An example screenshot is shown below including a CDF of the AEIRP as calculated after 10,000 samples:
Note that the AEIRP CDF does not go all the way up to 100%: this is because the likelihood that each link is active is 50% and hence not active 50%. The probability that all three links are not active is therefore (1/2) or 12.5%. Hence the time that at least one link is active is 87.5%.
Converting the Output into an Input
The next stage is convert the output from the stage 1 simulation into an input to the stage 2 simulation file. These are:
- Outputs from Stage 1: CDF of the AEIRP. This can be extracted by looking at the Results | View Results dialog for the RX link’s I statistics, which will show the histogram (see below)
- Inputs into Stage 2: This will be a CDF of the AIERP in the format of a table [p, AEIRP(p)] to be used by a Monte Carlo define variable.
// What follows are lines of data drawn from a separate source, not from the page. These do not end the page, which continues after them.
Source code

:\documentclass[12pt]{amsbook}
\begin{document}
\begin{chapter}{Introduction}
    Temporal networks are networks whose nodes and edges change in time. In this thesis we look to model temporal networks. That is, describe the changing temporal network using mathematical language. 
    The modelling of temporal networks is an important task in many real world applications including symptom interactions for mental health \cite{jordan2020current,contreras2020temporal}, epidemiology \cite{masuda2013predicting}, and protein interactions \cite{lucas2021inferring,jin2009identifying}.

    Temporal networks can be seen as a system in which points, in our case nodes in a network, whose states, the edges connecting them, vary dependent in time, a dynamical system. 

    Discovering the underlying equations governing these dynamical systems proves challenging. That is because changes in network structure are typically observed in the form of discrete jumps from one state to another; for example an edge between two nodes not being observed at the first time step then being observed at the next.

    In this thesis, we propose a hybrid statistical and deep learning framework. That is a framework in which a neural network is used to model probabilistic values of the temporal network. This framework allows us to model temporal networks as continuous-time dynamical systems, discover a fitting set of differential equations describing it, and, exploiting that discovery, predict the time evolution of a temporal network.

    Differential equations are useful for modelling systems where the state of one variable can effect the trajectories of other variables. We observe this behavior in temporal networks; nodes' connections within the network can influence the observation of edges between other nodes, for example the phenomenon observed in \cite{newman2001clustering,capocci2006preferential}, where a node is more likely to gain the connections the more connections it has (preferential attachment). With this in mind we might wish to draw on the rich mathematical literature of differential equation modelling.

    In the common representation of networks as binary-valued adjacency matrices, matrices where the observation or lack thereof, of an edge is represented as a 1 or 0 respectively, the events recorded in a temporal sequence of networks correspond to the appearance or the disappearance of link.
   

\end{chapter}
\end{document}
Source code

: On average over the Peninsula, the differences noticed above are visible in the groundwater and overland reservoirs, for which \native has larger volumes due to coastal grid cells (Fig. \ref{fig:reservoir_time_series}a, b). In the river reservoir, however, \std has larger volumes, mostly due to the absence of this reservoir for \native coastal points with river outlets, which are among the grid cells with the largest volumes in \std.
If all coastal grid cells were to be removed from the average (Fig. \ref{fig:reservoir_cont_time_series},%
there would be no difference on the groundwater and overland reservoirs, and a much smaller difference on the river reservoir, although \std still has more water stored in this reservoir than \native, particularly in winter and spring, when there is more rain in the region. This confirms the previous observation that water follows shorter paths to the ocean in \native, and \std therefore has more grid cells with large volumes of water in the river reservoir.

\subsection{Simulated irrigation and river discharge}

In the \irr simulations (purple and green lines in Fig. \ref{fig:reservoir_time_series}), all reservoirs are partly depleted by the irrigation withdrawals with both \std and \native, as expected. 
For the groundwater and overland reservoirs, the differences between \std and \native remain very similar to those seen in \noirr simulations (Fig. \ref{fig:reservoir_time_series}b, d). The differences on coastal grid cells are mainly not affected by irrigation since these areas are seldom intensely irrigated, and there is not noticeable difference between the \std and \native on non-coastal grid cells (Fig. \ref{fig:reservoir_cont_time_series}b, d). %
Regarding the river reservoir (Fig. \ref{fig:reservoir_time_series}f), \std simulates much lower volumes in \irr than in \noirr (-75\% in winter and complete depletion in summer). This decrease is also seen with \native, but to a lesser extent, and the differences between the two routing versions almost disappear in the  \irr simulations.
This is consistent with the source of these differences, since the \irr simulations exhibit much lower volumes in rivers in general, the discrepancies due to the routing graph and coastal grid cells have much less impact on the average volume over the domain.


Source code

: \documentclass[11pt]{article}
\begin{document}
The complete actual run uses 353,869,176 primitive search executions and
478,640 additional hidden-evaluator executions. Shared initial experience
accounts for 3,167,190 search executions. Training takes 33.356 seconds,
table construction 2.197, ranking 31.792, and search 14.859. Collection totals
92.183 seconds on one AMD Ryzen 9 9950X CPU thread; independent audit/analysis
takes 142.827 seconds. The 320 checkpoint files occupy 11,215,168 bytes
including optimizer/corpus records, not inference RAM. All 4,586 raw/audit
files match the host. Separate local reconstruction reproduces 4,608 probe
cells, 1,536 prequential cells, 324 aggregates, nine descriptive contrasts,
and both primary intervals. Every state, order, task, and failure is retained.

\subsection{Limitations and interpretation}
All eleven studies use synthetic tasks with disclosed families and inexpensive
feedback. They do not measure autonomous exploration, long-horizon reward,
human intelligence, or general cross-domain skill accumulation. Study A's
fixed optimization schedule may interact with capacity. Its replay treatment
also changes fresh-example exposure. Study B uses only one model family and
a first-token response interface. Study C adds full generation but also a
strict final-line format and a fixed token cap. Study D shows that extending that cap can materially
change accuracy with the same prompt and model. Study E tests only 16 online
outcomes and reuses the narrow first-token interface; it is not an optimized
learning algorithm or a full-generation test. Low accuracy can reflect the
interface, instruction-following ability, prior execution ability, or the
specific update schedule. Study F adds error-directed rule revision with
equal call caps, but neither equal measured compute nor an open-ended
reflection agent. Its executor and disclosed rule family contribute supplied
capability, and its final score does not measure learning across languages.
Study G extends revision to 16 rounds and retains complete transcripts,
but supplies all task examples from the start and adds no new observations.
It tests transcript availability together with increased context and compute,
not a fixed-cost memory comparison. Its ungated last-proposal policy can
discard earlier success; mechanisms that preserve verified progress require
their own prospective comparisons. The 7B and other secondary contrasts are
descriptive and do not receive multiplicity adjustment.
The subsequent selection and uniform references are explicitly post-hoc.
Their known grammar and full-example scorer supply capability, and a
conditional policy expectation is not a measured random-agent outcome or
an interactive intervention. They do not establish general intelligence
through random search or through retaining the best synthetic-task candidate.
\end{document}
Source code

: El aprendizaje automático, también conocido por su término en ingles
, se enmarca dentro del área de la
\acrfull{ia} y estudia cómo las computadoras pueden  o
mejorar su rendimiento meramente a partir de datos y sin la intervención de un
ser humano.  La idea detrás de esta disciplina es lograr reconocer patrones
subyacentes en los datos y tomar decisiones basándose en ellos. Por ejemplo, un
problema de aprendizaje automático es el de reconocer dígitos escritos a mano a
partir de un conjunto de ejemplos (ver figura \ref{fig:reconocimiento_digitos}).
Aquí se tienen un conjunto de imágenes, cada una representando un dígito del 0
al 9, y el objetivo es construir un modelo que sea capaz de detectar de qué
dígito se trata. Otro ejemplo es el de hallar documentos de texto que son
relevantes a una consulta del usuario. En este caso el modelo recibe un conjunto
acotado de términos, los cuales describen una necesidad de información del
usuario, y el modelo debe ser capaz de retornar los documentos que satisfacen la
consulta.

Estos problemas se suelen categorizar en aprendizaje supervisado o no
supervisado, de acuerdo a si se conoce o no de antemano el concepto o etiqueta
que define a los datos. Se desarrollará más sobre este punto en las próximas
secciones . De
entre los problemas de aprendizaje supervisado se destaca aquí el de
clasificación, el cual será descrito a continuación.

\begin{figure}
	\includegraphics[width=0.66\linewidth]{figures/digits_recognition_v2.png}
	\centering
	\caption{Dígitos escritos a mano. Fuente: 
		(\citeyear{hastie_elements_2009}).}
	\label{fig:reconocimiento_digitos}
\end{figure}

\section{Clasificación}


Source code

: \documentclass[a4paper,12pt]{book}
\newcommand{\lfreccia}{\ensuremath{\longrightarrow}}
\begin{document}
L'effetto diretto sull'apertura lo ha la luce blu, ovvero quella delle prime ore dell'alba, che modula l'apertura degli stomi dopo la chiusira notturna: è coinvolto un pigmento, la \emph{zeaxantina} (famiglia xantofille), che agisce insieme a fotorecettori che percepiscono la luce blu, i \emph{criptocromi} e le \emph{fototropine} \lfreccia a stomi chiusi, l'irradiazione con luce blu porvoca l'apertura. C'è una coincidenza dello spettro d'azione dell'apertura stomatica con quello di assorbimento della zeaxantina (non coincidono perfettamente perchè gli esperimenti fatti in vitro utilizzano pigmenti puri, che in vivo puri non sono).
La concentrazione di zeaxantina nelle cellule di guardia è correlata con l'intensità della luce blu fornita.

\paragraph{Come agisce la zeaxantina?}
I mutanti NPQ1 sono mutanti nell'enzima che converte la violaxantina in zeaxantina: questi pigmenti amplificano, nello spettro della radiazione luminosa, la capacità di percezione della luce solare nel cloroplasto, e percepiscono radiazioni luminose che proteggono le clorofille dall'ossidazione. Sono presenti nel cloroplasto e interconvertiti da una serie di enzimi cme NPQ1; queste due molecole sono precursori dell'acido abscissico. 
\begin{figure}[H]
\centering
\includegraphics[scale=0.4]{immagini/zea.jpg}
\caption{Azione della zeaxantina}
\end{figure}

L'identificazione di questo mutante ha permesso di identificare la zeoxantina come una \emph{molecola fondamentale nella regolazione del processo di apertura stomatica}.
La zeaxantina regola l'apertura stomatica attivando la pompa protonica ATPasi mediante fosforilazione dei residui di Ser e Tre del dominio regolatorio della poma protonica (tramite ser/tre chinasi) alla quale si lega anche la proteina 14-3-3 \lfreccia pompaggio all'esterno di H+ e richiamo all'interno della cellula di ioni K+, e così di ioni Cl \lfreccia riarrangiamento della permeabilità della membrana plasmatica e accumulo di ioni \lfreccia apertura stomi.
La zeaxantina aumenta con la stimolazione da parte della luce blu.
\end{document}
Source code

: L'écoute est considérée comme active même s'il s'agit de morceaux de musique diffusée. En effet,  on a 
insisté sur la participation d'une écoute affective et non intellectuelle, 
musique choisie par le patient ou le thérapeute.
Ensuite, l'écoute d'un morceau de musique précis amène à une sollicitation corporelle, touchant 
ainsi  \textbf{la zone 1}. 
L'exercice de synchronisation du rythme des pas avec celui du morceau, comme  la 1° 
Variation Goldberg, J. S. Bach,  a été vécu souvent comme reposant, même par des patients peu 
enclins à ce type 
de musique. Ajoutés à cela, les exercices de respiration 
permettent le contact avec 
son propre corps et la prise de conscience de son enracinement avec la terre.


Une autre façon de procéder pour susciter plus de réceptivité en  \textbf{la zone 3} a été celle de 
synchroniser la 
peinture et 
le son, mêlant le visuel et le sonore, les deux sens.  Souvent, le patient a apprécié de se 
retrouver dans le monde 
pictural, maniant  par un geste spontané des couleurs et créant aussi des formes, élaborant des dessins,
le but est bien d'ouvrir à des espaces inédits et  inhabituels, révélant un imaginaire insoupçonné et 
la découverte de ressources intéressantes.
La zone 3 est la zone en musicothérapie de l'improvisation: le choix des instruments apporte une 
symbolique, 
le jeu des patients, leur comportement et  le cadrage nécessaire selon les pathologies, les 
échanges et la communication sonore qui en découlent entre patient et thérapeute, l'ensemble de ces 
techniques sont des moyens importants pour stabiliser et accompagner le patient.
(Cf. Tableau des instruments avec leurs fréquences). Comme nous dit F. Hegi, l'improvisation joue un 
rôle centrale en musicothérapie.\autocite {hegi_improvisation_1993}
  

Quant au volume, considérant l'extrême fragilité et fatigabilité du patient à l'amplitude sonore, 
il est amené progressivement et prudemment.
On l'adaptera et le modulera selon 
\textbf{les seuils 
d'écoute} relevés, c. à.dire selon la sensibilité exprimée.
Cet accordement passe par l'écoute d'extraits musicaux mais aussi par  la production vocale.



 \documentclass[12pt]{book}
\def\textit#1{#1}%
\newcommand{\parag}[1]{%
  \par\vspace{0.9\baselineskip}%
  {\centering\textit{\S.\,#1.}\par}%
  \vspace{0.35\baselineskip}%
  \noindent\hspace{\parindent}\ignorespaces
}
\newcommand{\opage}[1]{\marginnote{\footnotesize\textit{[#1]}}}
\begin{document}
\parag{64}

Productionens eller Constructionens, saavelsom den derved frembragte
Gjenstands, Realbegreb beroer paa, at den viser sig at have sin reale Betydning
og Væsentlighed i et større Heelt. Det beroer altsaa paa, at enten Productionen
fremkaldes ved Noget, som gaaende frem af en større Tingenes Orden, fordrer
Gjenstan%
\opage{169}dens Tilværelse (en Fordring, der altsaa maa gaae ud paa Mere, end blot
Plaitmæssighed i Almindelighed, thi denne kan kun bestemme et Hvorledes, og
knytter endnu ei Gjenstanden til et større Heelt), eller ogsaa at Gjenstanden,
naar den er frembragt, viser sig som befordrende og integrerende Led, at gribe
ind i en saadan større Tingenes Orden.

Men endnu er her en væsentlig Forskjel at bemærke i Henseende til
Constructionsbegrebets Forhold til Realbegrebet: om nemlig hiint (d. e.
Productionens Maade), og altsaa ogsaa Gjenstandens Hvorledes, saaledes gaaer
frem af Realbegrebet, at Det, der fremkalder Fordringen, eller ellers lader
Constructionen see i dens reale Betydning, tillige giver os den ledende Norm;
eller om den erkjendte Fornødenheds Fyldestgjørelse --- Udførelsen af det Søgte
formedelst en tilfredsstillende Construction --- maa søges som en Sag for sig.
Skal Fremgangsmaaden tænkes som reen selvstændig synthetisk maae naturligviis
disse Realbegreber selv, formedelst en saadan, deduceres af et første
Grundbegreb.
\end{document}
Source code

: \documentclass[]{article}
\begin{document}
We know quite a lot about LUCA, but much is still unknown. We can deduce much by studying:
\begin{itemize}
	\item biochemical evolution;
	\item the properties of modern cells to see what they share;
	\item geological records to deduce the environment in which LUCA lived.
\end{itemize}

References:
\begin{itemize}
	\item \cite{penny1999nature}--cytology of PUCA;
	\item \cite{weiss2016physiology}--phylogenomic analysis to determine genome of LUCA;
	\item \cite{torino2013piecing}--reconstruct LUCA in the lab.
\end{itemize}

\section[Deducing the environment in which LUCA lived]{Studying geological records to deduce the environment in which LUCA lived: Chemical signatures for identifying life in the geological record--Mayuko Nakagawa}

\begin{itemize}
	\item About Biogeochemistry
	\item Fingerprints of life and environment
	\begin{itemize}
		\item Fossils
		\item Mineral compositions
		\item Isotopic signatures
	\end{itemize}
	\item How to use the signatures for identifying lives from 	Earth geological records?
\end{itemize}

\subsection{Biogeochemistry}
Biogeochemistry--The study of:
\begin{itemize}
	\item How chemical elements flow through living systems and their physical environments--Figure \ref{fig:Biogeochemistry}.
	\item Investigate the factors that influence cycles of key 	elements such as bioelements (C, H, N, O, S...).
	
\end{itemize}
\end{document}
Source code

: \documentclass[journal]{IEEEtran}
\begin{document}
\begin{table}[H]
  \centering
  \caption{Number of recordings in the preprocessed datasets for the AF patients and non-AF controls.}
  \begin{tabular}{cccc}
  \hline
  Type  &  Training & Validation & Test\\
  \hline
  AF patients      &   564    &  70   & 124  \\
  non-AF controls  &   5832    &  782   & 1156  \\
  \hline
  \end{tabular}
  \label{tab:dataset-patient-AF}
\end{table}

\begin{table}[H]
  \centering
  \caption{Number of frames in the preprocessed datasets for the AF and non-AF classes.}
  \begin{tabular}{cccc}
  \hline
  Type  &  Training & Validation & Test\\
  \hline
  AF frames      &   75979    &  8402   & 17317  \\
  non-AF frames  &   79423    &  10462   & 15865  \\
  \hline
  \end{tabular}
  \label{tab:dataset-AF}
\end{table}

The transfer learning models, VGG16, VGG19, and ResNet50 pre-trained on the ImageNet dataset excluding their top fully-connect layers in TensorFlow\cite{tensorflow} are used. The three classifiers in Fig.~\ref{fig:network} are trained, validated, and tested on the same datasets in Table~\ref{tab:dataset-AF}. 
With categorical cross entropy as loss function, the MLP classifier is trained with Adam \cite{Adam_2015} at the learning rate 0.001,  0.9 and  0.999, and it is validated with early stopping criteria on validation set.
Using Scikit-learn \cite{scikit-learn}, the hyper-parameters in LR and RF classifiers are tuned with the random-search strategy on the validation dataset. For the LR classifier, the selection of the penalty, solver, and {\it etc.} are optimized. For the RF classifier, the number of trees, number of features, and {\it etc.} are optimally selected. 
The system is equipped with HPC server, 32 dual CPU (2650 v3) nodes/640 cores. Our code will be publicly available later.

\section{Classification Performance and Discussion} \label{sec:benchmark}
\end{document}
It will be necessary to convert these format, and this can readily be done using a tool such as Excel.
From:
To:
This is the format that will be used as the input to the second stage simulation.
Using the AEIRP CDF
Having created the AEIRP CDF it can be used in the second stage simulation.
This requires:
- Antenna type: with an isotropic / omni gain pattern
- Station: using the isotropic antenna and with the the same height as the test station in the stage 1 simulation
- Carrier: with the same reference bandwidth as for the stage 1 simulation
- Link: a transmit link starting at the reference station using the reference carrier
-
Define variable: A Monte Carlo define variable that:
- randomises the transmit link power
- uses the table method
- uses as the table the AEIRP CDF described above.
The resulting configuration is shown below.
This is clearly a much simpler simulation, but it is useful as always to test this reference system approach would give the same results.
Verification
The methodology will be checked by comparing the interference from full simulation with that using the reference system. In this example the victim will be a satellite ES.
In both simulation files the following will therefore be added:
- Antenna type: 1.2m diameter 0.6 efficiency with gain pattern Rec. ITU-R S.580-6 APL
-
Station, using the ES antenna pattern and:
- Location = 51.02°N, 0°E
- Antenna pointing (az, el) = (180°N, 10°)
- Carrier = 180 MHz bandwidth within 200 MHz (as per creation of the AEIRP CDF)
- Link = RX link into the ES using the 180 MHz carrier, at a frequency of 26 GHz and receiver noise temperature = 150K
- Interference path from either the three 5G / IMT-2020 links or the reference system using carrier overlap as the bandwidth adjustment factor.
The propagation model from the interferers (i.e. either the 5G / IMT-2020 three links or reference system) should be set to be P.452 at 50% of time and delta N = 45.
The scenario should be to gather I/N statistics with a bin size of 0.1 dB and 100,000 samples.
The screen shots of the two simulation files are shown below.
Full simulation:
Reference Systems Simulation:
The two I/N plots look very similar. Further analysis was undertaken by exporting both CDFs to Excel as in the plot below:
It can be seen that there is good agreement between the two methods.
Developing the Model
Having created a file with a single reference station it is possible to extend it by having multiple reference stations around the ES. In addition, the propagation percentage of time can be randomised to do a full Monte Carlo analysis.
In the screen shot below there are 30 BS within a 1 x 1 km square, their locations randomised at each Monte Carlo sample:
The impact on the I/N CDF compared to a single reference system can be seen in the plot below:
It can be seen that there has been a slight increase in the highest I/N and a more significant change to the rest of the CDF.
This analysis could be extended to include more reference systems modelling a wider 5G / IMT-2020 deployment all around the victim ES.